Take intuition. Whether you ascribe it to divine influence or a series of synaptic (mis?)firings that lead to an unexpected conclusion, there is currently no proof of either.
Don’t get me wrong. I am not saying that religion is an equally valid way of knowing. Religion isn’t a way of knowing at all. It’s a way of feeling, and therein lies the problem. Evolution and divinity aren’t inherently incompatible. Some people just can’t let go of their need to be right.
“Science without religion is lame. Religion without science is blind.”
“The further the spiritual evolution of mankind advances, the more certain it seems to me that the path to genuine religiosity does not lie through the fear of life, and the fear of death, and blind faith, but through striving after rational knowledge.”
“The most beautiful thing we can experience is the mysterious. It is the source of all true art and all science. He to whom this emotion is a stranger, who can no longer pause to wonder and stand rapt in awe, is as good as dead: his eyes are closed.”
These quotes are attributed to Albert Einstein. The first two appear to come from a conference address given by Einstein in 1941. If I had more time, I’d try and find something resembling a citation for the last one. Unfortunately, I don’t at the moment.
July 9th, 2009 at 10:07 am
Except saying that science has “dogma” and “heresy” doesn’t address the point at all, because, while those are words borrowed from religion, they don’t describe the same kind of thing. Whether or not a certain scientist (or, in fact, every scientist in the world) holds on stubbornly to a theory in the face of mounting evidence, or sets forth an unfalsifiable hypothesis, that has nothing to do with science—because at the moment those scientists start ignoring evidence, or making unfalsifiable claims (as Intelligent Design does), they’ve stopped doing science. Religious heretics may step outside the bounds of orthodoxy, but they generally don’t step outside the bounds of religion itself.
Furthermore, intuition—insofar as it deals with the natural world—is in principle susceptible to scientific inquiry. We could formulate theories about its reliability, its scope, its application and its origin, and construct experiments that could verify or falsify our hypotheses. Again, this is exactly the opposite of religion, which tries to make claims about the natural world while rejecting any contrary evidence.
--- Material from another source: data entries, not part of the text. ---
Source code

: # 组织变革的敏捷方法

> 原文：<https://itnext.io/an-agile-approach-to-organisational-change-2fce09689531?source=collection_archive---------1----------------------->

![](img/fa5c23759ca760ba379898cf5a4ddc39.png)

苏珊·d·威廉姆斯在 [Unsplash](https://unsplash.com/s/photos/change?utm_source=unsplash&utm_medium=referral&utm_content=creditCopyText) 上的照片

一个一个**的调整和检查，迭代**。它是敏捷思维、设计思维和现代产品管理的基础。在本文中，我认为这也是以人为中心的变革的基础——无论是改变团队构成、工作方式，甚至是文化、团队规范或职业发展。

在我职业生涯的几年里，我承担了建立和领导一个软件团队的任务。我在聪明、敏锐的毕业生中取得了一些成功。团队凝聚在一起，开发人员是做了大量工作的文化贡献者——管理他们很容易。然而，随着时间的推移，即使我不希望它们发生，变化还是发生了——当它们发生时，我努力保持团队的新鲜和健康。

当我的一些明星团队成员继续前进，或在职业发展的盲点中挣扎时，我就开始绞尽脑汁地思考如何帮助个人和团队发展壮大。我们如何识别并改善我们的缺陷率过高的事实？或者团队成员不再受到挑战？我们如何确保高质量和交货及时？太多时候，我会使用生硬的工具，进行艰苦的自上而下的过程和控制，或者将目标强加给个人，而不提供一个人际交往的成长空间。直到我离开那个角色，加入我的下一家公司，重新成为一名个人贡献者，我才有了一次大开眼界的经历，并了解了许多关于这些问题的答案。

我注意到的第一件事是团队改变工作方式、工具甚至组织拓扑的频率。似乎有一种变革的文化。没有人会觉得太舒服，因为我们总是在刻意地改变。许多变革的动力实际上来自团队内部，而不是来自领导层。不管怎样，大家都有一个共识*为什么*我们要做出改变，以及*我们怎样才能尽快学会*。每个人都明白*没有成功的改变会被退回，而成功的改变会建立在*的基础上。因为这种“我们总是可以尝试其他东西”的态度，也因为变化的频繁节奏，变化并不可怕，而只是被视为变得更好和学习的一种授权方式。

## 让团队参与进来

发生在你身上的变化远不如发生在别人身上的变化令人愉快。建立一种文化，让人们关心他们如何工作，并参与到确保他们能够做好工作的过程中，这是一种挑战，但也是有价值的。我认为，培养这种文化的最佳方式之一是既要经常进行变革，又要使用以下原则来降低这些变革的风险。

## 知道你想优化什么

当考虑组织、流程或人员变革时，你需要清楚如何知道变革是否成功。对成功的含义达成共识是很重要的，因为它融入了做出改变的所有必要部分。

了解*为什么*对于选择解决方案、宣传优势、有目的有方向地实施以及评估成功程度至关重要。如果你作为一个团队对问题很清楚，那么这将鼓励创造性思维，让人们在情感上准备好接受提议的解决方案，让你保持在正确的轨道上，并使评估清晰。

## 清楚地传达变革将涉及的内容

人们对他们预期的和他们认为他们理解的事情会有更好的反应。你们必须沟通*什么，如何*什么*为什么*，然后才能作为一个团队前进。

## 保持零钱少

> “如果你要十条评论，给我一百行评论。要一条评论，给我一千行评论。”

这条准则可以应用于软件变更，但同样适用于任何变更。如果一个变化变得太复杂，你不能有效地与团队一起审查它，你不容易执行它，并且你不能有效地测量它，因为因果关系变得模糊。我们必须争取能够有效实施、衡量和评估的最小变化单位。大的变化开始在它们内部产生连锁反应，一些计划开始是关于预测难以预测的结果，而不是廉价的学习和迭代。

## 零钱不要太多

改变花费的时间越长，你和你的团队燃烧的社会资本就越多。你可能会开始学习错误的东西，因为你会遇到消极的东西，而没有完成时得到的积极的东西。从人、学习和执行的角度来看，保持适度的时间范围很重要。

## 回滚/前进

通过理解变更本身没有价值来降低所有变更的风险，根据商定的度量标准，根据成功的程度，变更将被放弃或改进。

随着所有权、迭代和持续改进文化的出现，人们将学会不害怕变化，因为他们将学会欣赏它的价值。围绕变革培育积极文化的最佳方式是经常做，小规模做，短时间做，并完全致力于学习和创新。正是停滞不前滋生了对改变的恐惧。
Religious people do tend to feel very strongly that certain things are true, and mistake this strong feeling for knowledge or revelation or spiritual confirmation. But I’m not sure what the point is of calling religion a “way of feeling.” Guessing and wishing and WANTING REALLY HARD are equally valid “ways of feeling,” and we don’t give those methods any credence at all, or invent categories to put them in.
Einstein was an atheist as far as I understand the term. Here’s the last quote as it stands in the New Scientist Space Blog (apparently quoted from his book The World as I See It):
A beautiful quote, but not an argument for any useful kind of religion, or anything I really would call “religious.” Maybe “mystical,” or “spiritual” (although I loathe both words)?
Also, on reading the address you linked to, I instantly have a problem where he starts bringing up the old “Non-overlapping magisteria” argument for the compatibility of science and religion, mostly because that argument requires you to a) radically redefine religion in a way that doesn’t actually describe the way religion works in reality (who are we to tell a Southern Baptist that they’re “doing their religion wrong”?) and b) either deny that science has anything to say about ethical determinations, or give religion a privileged position when it comes to ethics, which I think religion has in no way earned for itself. Religion-based ethics have historically been pernicious, misguided and harmful.
July 9th, 2009 at 11:54 am
I just got an email this morning telling me Why Evolution is True is ready to be picked up at the library. I love coincidences.
I think the main problem comes from ignorance of what science and scientific theory really are. Why people prefer an arbitrary god to an arbitrary universe I’ll never know.
And I’m pretty sure Einstein was pantheist (but it’s essentially indistinguishable from atheism so I don’t think it really matters).